Question

PCA from plink2 for SGDP using a pangenome and DeepVariant

0

Entering edit mode

14 months ago

Matteo Ungaro ▴ 110

Hi there,

I'm doing my first experiments with PCA and UMAP as dimensionality reductions to visualize a dataset I've been working on. Basically, I used the samples from the SGDP which I then mapped on the human pangenome for, finally, calling small variants with DeepVariant.
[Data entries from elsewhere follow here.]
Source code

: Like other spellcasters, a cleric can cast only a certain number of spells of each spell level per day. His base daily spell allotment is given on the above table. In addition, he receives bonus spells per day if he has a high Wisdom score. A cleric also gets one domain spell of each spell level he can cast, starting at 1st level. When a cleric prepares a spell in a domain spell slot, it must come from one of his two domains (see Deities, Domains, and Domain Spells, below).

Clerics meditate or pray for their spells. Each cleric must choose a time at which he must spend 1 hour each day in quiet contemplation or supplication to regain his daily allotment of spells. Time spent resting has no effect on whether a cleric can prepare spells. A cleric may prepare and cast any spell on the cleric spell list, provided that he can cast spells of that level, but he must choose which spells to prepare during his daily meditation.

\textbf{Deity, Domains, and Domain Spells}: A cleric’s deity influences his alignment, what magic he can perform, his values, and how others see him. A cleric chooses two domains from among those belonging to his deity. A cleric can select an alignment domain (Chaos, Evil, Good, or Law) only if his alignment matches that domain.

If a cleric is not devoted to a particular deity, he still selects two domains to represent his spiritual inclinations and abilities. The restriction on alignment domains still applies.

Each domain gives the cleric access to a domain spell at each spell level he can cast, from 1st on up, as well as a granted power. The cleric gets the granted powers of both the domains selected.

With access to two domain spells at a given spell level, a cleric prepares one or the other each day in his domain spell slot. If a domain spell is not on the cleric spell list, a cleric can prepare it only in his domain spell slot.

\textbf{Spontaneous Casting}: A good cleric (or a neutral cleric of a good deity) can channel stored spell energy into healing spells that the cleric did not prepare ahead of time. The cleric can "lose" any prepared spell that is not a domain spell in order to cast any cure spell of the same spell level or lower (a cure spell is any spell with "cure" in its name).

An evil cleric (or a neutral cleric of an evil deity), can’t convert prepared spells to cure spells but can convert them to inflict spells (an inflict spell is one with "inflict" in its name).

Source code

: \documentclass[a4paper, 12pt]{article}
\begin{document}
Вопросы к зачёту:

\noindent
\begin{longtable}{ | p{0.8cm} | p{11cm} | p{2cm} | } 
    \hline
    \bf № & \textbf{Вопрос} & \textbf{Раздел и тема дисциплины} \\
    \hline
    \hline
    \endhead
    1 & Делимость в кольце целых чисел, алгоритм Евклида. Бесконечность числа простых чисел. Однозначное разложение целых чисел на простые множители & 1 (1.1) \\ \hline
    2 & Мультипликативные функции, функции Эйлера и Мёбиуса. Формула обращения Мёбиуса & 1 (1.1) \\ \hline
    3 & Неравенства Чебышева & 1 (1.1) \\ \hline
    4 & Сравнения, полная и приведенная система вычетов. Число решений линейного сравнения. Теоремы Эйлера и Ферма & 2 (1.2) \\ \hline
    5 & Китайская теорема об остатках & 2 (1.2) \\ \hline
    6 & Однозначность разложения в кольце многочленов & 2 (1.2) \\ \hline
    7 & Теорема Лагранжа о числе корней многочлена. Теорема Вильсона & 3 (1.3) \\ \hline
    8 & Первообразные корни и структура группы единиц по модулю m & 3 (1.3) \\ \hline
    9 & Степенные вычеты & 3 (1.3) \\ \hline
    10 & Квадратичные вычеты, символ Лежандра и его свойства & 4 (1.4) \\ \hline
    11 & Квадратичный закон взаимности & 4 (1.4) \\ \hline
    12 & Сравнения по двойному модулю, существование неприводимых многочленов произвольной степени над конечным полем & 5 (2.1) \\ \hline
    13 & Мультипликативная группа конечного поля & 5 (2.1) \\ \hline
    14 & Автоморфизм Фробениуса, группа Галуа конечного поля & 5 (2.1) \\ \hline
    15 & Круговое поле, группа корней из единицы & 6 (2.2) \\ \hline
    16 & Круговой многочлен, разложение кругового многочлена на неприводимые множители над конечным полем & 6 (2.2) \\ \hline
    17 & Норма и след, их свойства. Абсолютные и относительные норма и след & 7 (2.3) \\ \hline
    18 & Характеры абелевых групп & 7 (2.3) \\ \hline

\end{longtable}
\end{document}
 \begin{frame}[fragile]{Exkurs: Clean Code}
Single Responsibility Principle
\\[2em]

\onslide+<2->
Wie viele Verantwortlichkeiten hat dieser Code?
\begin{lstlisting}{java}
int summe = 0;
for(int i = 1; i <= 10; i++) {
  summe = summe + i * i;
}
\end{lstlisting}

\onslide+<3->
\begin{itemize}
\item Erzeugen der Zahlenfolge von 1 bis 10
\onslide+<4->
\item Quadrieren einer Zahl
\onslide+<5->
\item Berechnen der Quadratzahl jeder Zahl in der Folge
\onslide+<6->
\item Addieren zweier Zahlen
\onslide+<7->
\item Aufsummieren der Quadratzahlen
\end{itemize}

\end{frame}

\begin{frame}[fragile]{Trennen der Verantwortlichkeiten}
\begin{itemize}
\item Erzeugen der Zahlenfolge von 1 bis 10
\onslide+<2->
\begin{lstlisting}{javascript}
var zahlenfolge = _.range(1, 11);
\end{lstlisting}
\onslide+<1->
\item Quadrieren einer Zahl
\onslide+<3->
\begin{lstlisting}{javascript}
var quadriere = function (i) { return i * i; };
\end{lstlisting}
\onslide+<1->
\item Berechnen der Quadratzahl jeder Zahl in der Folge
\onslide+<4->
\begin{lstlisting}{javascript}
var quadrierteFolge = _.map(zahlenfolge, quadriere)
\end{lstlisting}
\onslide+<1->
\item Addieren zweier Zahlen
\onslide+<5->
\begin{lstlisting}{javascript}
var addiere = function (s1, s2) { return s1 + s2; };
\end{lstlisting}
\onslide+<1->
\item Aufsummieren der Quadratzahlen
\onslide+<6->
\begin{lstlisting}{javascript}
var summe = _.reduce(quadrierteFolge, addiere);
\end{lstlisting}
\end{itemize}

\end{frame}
I moved on with some PopGen analyses and as a preliminary inspection of groups in this panel I'm doing a PCA with Plink2. Now, starting from the joint callset for this ~300 samples I removed genomic regions which could be troublesome e.g. repeats, cent&sat, low mappability and SDs. Following this I attempted my first PCA but, for some reason, samples are smeared all over the plot... (see figure below)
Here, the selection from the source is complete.